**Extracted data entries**
· · · · · · ·

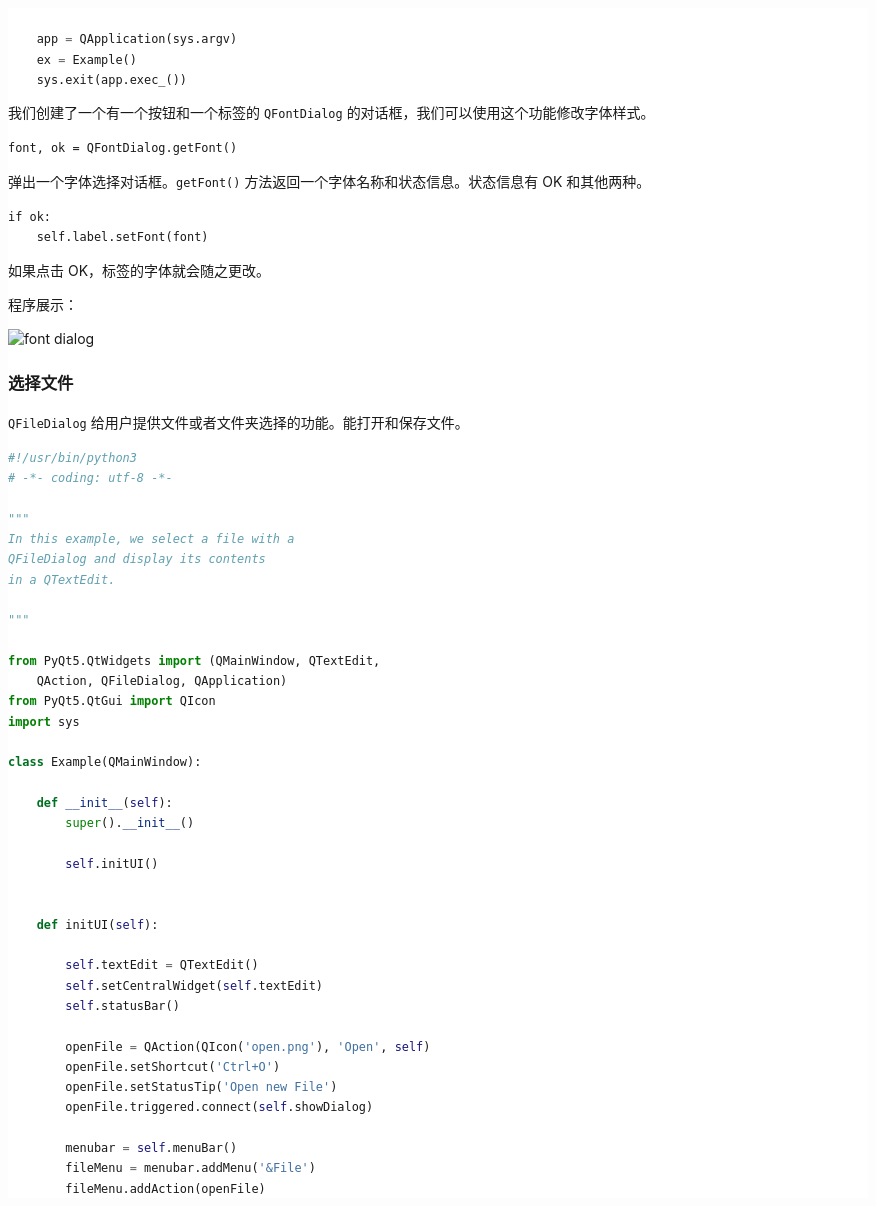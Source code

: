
 ```python

    app = QApplication(sys.argv)
    ex = Example()
    sys.exit(app.exec_())
```

我们创建了一个有一个按钮和一个标签的 `QFontDialog` 的对话框，我们可以使用这个功能修改字体样式。

```
font, ok = QFontDialog.getFont()
```

弹出一个字体选择对话框。`getFont()` 方法返回一个字体名称和状态信息。状态信息有 OK 和其他两种。

```
if ok:
    self.label.setFont(font)
```

如果点击 OK，标签的字体就会随之更改。

程序展示：

![font dialog](https://maicss.gitbooks.io/pyqt5/content/images/5-fontdialog.png)

### 选择文件

`QFileDialog` 给用户提供文件或者文件夹选择的功能。能打开和保存文件。

```python
#!/usr/bin/python3
# -*- coding: utf-8 -*-

"""
In this example, we select a file with a
QFileDialog and display its contents
in a QTextEdit.
 
"""

from PyQt5.QtWidgets import (QMainWindow, QTextEdit, 
    QAction, QFileDialog, QApplication)
from PyQt5.QtGui import QIcon
import sys

class Example(QMainWindow):

    def __init__(self):
        super().__init__()

        self.initUI()


    def initUI(self):      

        self.textEdit = QTextEdit()
        self.setCentralWidget(self.textEdit)
        self.statusBar()

        openFile = QAction(QIcon('open.png'), 'Open', self)
        openFile.setShortcut('Ctrl+O')
        openFile.setStatusTip('Open new File')
        openFile.triggered.connect(self.showDialog)

        menubar = self.menuBar()
        fileMenu = menubar.addMenu('&File')
        fileMenu.addAction(openFile)       
```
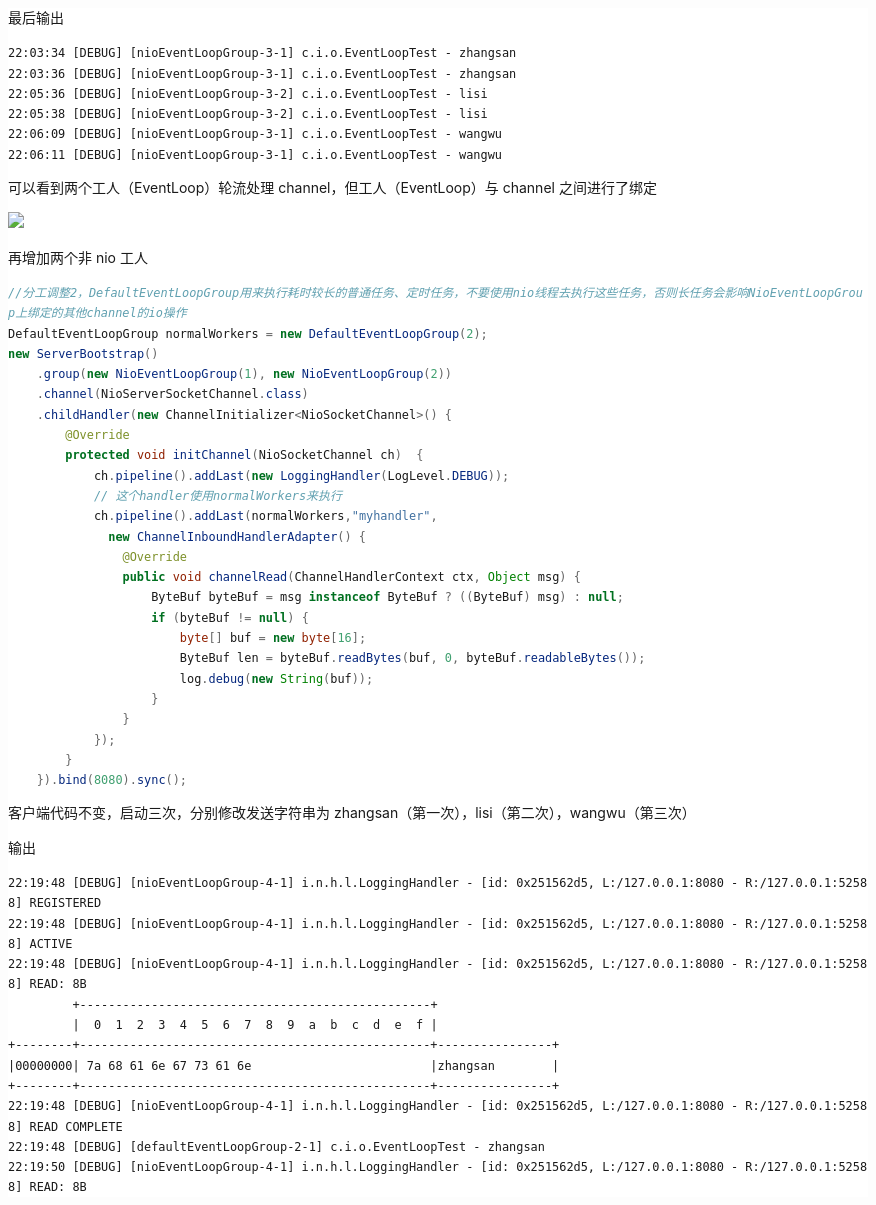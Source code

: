 最后输出

```
22:03:34 [DEBUG] [nioEventLoopGroup-3-1] c.i.o.EventLoopTest - zhangsan       
22:03:36 [DEBUG] [nioEventLoopGroup-3-1] c.i.o.EventLoopTest - zhangsan       
22:05:36 [DEBUG] [nioEventLoopGroup-3-2] c.i.o.EventLoopTest - lisi           
22:05:38 [DEBUG] [nioEventLoopGroup-3-2] c.i.o.EventLoopTest - lisi           
22:06:09 [DEBUG] [nioEventLoopGroup-3-1] c.i.o.EventLoopTest - wangwu        
22:06:11 [DEBUG] [nioEventLoopGroup-3-1] c.i.o.EventLoopTest - wangwu         
```

可以看到两个工人（EventLoop）轮流处理 channel，但工人（EventLoop）与 channel 之间进行了绑定

![](https://cdn.jsdelivr.net/gh/Youenschang/picgo/img/20210406104405.png)



再增加两个非 nio 工人

```java
//分工调整2，DefaultEventLoopGroup用来执行耗时较长的普通任务、定时任务，不要使用nio线程去执行这些任务，否则长任务会影响NioEventLoopGroup上绑定的其他channel的io操作
DefaultEventLoopGroup normalWorkers = new DefaultEventLoopGroup(2);
new ServerBootstrap()
    .group(new NioEventLoopGroup(1), new NioEventLoopGroup(2))
    .channel(NioServerSocketChannel.class)
    .childHandler(new ChannelInitializer<NioSocketChannel>() {
        @Override
        protected void initChannel(NioSocketChannel ch)  {
            ch.pipeline().addLast(new LoggingHandler(LogLevel.DEBUG));
            // 这个handler使用normalWorkers来执行
            ch.pipeline().addLast(normalWorkers,"myhandler",
              new ChannelInboundHandlerAdapter() {
                @Override
                public void channelRead(ChannelHandlerContext ctx, Object msg) {
                    ByteBuf byteBuf = msg instanceof ByteBuf ? ((ByteBuf) msg) : null;
                    if (byteBuf != null) {
                        byte[] buf = new byte[16];
                        ByteBuf len = byteBuf.readBytes(buf, 0, byteBuf.readableBytes());
                        log.debug(new String(buf));
                    }
                }
            });
        }
    }).bind(8080).sync();
```

客户端代码不变，启动三次，分别修改发送字符串为 zhangsan（第一次），lisi（第二次），wangwu（第三次）

输出

```
22:19:48 [DEBUG] [nioEventLoopGroup-4-1] i.n.h.l.LoggingHandler - [id: 0x251562d5, L:/127.0.0.1:8080 - R:/127.0.0.1:52588] REGISTERED
22:19:48 [DEBUG] [nioEventLoopGroup-4-1] i.n.h.l.LoggingHandler - [id: 0x251562d5, L:/127.0.0.1:8080 - R:/127.0.0.1:52588] ACTIVE
22:19:48 [DEBUG] [nioEventLoopGroup-4-1] i.n.h.l.LoggingHandler - [id: 0x251562d5, L:/127.0.0.1:8080 - R:/127.0.0.1:52588] READ: 8B
         +-------------------------------------------------+
         |  0  1  2  3  4  5  6  7  8  9  a  b  c  d  e  f |
+--------+-------------------------------------------------+----------------+
|00000000| 7a 68 61 6e 67 73 61 6e                         |zhangsan        |
+--------+-------------------------------------------------+----------------+
22:19:48 [DEBUG] [nioEventLoopGroup-4-1] i.n.h.l.LoggingHandler - [id: 0x251562d5, L:/127.0.0.1:8080 - R:/127.0.0.1:52588] READ COMPLETE
22:19:48 [DEBUG] [defaultEventLoopGroup-2-1] c.i.o.EventLoopTest - zhangsan        
22:19:50 [DEBUG] [nioEventLoopGroup-4-1] i.n.h.l.LoggingHandler - [id: 0x251562d5, L:/127.0.0.1:8080 - R:/127.0.0.1:52588] READ: 8B
```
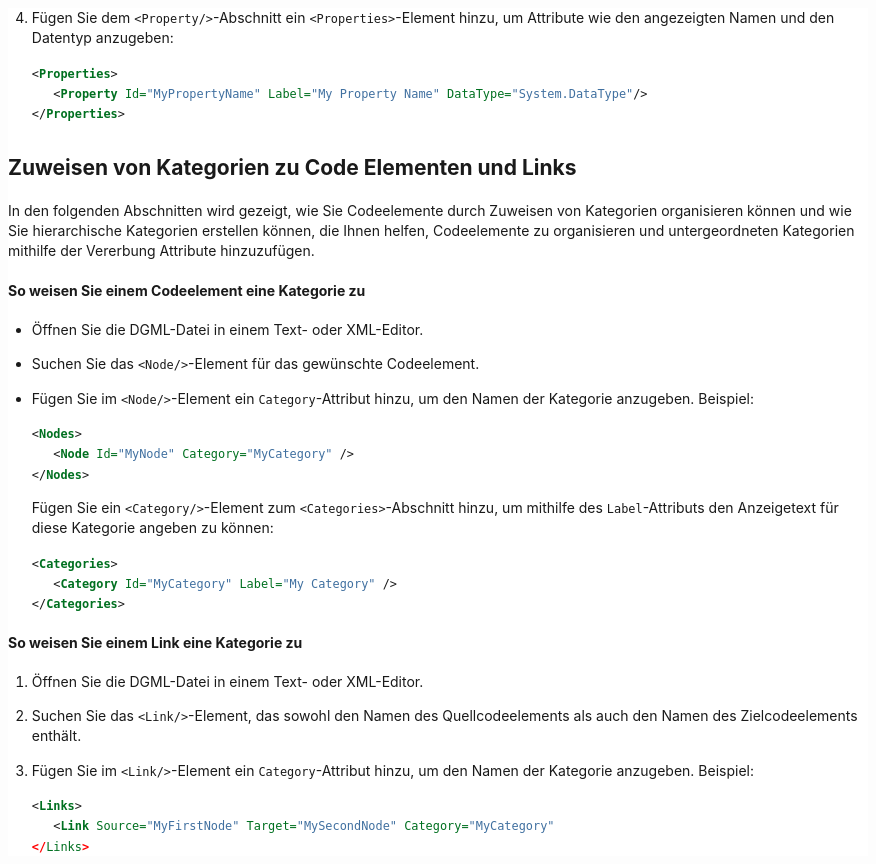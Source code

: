 4. Fügen Sie dem `<Property/>`-Abschnitt ein `<Properties>`-Element hinzu, um Attribute wie den angezeigten Namen und den Datentyp anzugeben:

    ```xml
    <Properties>
       <Property Id="MyPropertyName" Label="My Property Name" DataType="System.DataType"/>
    </Properties>
    ```

## <a name="assign-categories-to-code-elements-and-links"></a><a name="AssignCategories"></a>Zuweisen von Kategorien zu Code Elementen und Links
 In den folgenden Abschnitten wird gezeigt, wie Sie Codeelemente durch Zuweisen von Kategorien organisieren können und wie Sie hierarchische Kategorien erstellen können, die Ihnen helfen, Codeelemente zu organisieren und untergeordneten Kategorien mithilfe der Vererbung Attribute hinzuzufügen.

#### <a name="to-assign-a-category-to-a-code-element"></a>So weisen Sie einem Codeelement eine Kategorie zu

- Öffnen Sie die DGML-Datei in einem Text- oder XML-Editor.

- Suchen Sie das `<Node/>`-Element für das gewünschte Codeelement.

- Fügen Sie im `<Node/>`-Element ein `Category`-Attribut hinzu, um den Namen der Kategorie anzugeben. Beispiel:

    ```xml
    <Nodes>
       <Node Id="MyNode" Category="MyCategory" />
    </Nodes>
    ```

     Fügen Sie ein `<Category/>`-Element zum `<Categories>`-Abschnitt hinzu, um mithilfe des `Label`-Attributs den Anzeigetext für diese Kategorie angeben zu können:

    ```xml
    <Categories>
       <Category Id="MyCategory" Label="My Category" />
    </Categories>
    ```

#### <a name="to-assign-a-category-to-a-link"></a>So weisen Sie einem Link eine Kategorie zu

1. Öffnen Sie die DGML-Datei in einem Text- oder XML-Editor.

2. Suchen Sie das `<Link/>`-Element, das sowohl den Namen des Quellcodeelements als auch den Namen des Zielcodeelements enthält.

3. Fügen Sie im `<Link/>`-Element ein `Category`-Attribut hinzu, um den Namen der Kategorie anzugeben. Beispiel:

    ```xml
    <Links>
       <Link Source="MyFirstNode" Target="MySecondNode" Category="MyCategory"
    </Links>
    ```
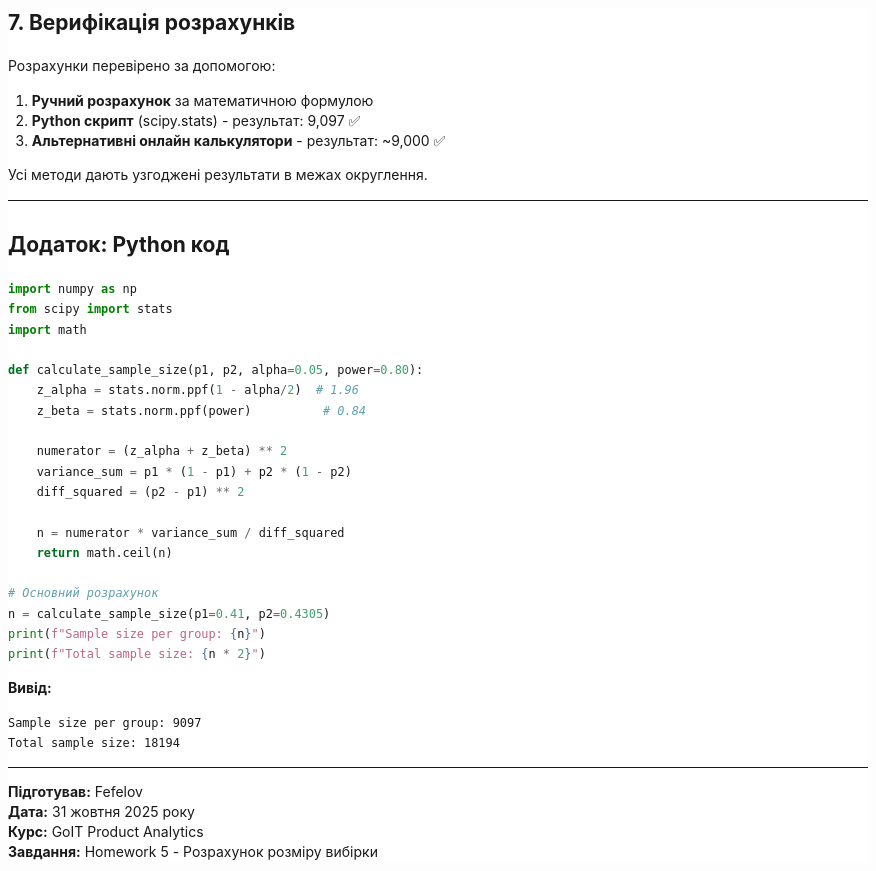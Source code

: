 
## 7. Верифікація розрахунків

Розрахунки перевірено за допомогою:

1. **Ручний розрахунок** за математичною формулою
2. **Python скрипт** (scipy.stats) - результат: 9,097 ✅
3. **Альтернативні онлайн калькулятори** - результат: ~9,000 ✅

Усі методи дають узгоджені результати в межах округлення.

---

## Додаток: Python код

```python
import numpy as np
from scipy import stats
import math

def calculate_sample_size(p1, p2, alpha=0.05, power=0.80):
    z_alpha = stats.norm.ppf(1 - alpha/2)  # 1.96
    z_beta = stats.norm.ppf(power)          # 0.84
    
    numerator = (z_alpha + z_beta) ** 2
    variance_sum = p1 * (1 - p1) + p2 * (1 - p2)
    diff_squared = (p2 - p1) ** 2
    
    n = numerator * variance_sum / diff_squared
    return math.ceil(n)

# Основний розрахунок
n = calculate_sample_size(p1=0.41, p2=0.4305)
print(f"Sample size per group: {n}")
print(f"Total sample size: {n * 2}")
```

**Вивід:**
```
Sample size per group: 9097
Total sample size: 18194
```

---

**Підготував:** Fefelov  
**Дата:** 31 жовтня 2025 року  
**Курс:** GoIT Product Analytics  
**Завдання:** Homework 5 - Розрахунок розміру вибірки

· · · · · · ·

Copy each line in the entries above where the word "mithilfe" shows up.

 In den folgenden Abschnitten wird gezeigt, wie Sie Codeelemente durch Zuweisen von Kategorien organisieren können und wie Sie hierarchische Kategorien erstellen können, die Ihnen helfen, Codeelemente zu organisieren und untergeordneten Kategorien mithilfe der Vererbung Attribute hinzuzufügen.
     Fügen Sie ein `<Category/>`-Element zum `<Categories>`-Abschnitt hinzu, um mithilfe des `Label`-Attributs den Anzeigetext für diese Kategorie angeben zu können:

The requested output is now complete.